Gaduh, riuh! Saya hanya tersenyum sambil memberi isyarat maaf dengan tangan
kepada petugas POS yang ikut tersenyum melihat tingkah anak-anak di sana.
Alhamdulillah, mereka petugas POS mengerti mereka adalah anak-anak kecil, yang
di manapun berada akan bermain dengan senangnya, tanpa beban, tanpa masalah.
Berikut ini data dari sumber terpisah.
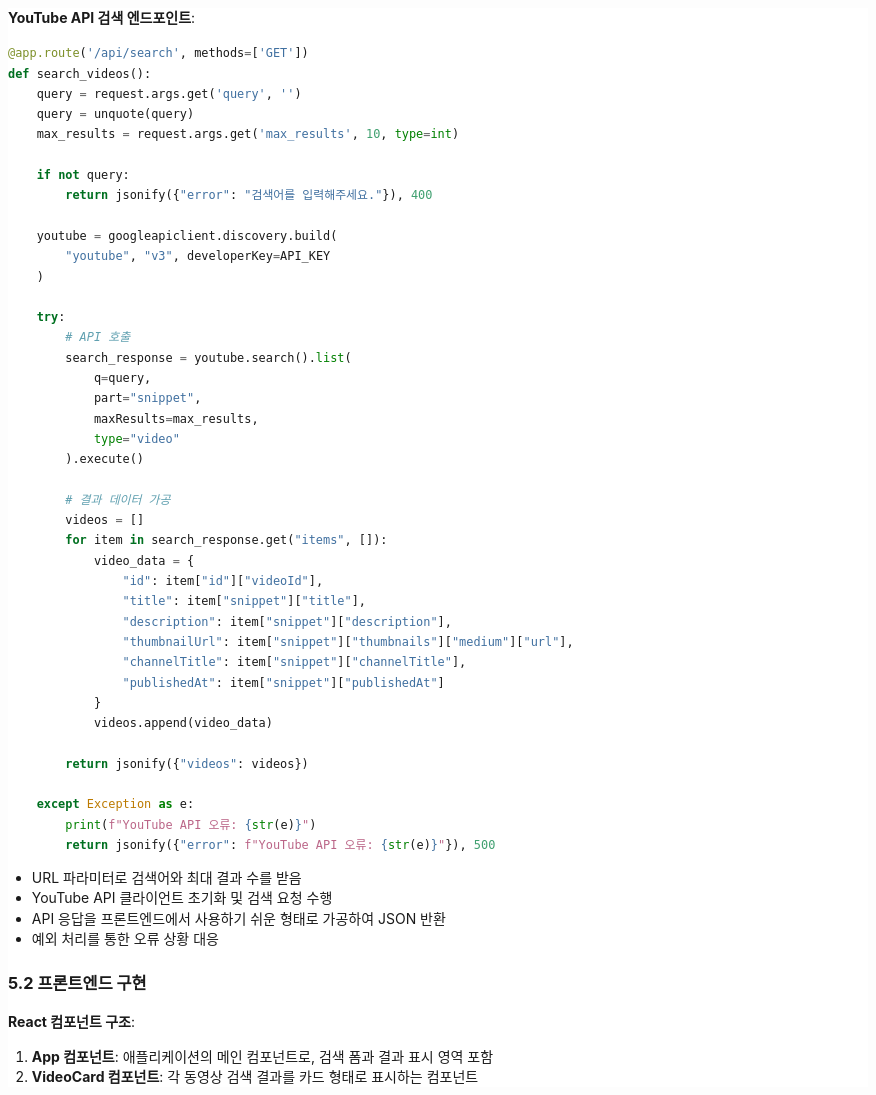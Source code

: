 **YouTube API 검색 엔드포인트**:
```python
@app.route('/api/search', methods=['GET'])
def search_videos():
    query = request.args.get('query', '')
    query = unquote(query)
    max_results = request.args.get('max_results', 10, type=int)
    
    if not query:
        return jsonify({"error": "검색어를 입력해주세요."}), 400
    
    youtube = googleapiclient.discovery.build(
        "youtube", "v3", developerKey=API_KEY
    )
    
    try:
        # API 호출
        search_response = youtube.search().list(
            q=query,
            part="snippet",
            maxResults=max_results,
            type="video"
        ).execute()
        
        # 결과 데이터 가공
        videos = []
        for item in search_response.get("items", []):
            video_data = {
                "id": item["id"]["videoId"],
                "title": item["snippet"]["title"],
                "description": item["snippet"]["description"],
                "thumbnailUrl": item["snippet"]["thumbnails"]["medium"]["url"],
                "channelTitle": item["snippet"]["channelTitle"],
                "publishedAt": item["snippet"]["publishedAt"]
            }
            videos.append(video_data)
        
        return jsonify({"videos": videos})
        
    except Exception as e:
        print(f"YouTube API 오류: {str(e)}")
        return jsonify({"error": f"YouTube API 오류: {str(e)}"}), 500
```
- URL 파라미터로 검색어와 최대 결과 수를 받음
- YouTube API 클라이언트 초기화 및 검색 요청 수행
- API 응답을 프론트엔드에서 사용하기 쉬운 형태로 가공하여 JSON 반환
- 예외 처리를 통한 오류 상황 대응

### 5.2 프론트엔드 구현

**React 컴포넌트 구조**:
1. **App 컴포넌트**: 애플리케이션의 메인 컴포넌트로, 검색 폼과 결과 표시 영역 포함
2. **VideoCard 컴포넌트**: 각 동영상 검색 결과를 카드 형태로 표시하는 컴포넌트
Mereka adalah anak-anak yang baru pertama mendapat pengalaman baru. Pengalaman
yang mereka dapat karena telah membuat sebuah karya tulis sederhana berupa
surat yang hendak mereka kirimkan. Saya lihat satu per satu sorot mata mereka,
sinar mereka bicara, “Bagi kami, bahagia sesederhana ini.” Bahagianya bak
mendapat cap saat mau masuk dunia fantasi.
Kisah
lain yang tak kalah mengejutkan adalah saat proses pembuatan puisi. Saat kali
pertama saya membaca puisi salah satu siswi bernama Cindy Aurelia. Puisi yang
kemudian saya simpan di balik sampul buku sebagai apresiasi untuknya.
Begini
isi puisinya :
Ibu
Ibu, terima kasih kau telah
melahirkanku di dunia ini
Kau telah mengandungku hingga
9 bulan
Ibu, maafkan aku jika aku
berbuat salah
Ibu, terima kasih kau telah
mengurusku dari bayi hingga besar
Ibu…
Kaulah pahlawanku
Kaulah pelita hatiku
Kaulah penerang dalam hatiku
Ibu, terima kasih kau telah
merawatku jika aku sakit
Ibu kau begitu baik kepadaku
Ketika kupandang lekat pada
sudut matamu
Begitu banyak penderitaan yang
kau alami
Ibu, aku sangat berterima
kasih padamu
Aku sangat menyayangimu
Aku sangat mencintaimu
(Cindy Aurelia)
Bergetar
hati ini kali pertama membacanya, berkaca mata saya karena mengetahui sebuah
kejadian yang begitu mencekam yang dialami Cindy. Sore hari di rumah, saya
tuliskan sebuah cerita singkat tentang puisinya.
Gadis kecil di belakang sampul buku
Cindy aurelia namanya. Gadis kecil yang
cantik, baik, ramah, sopan dan pintar. Gadis kecil peringkat satu di kelasnya.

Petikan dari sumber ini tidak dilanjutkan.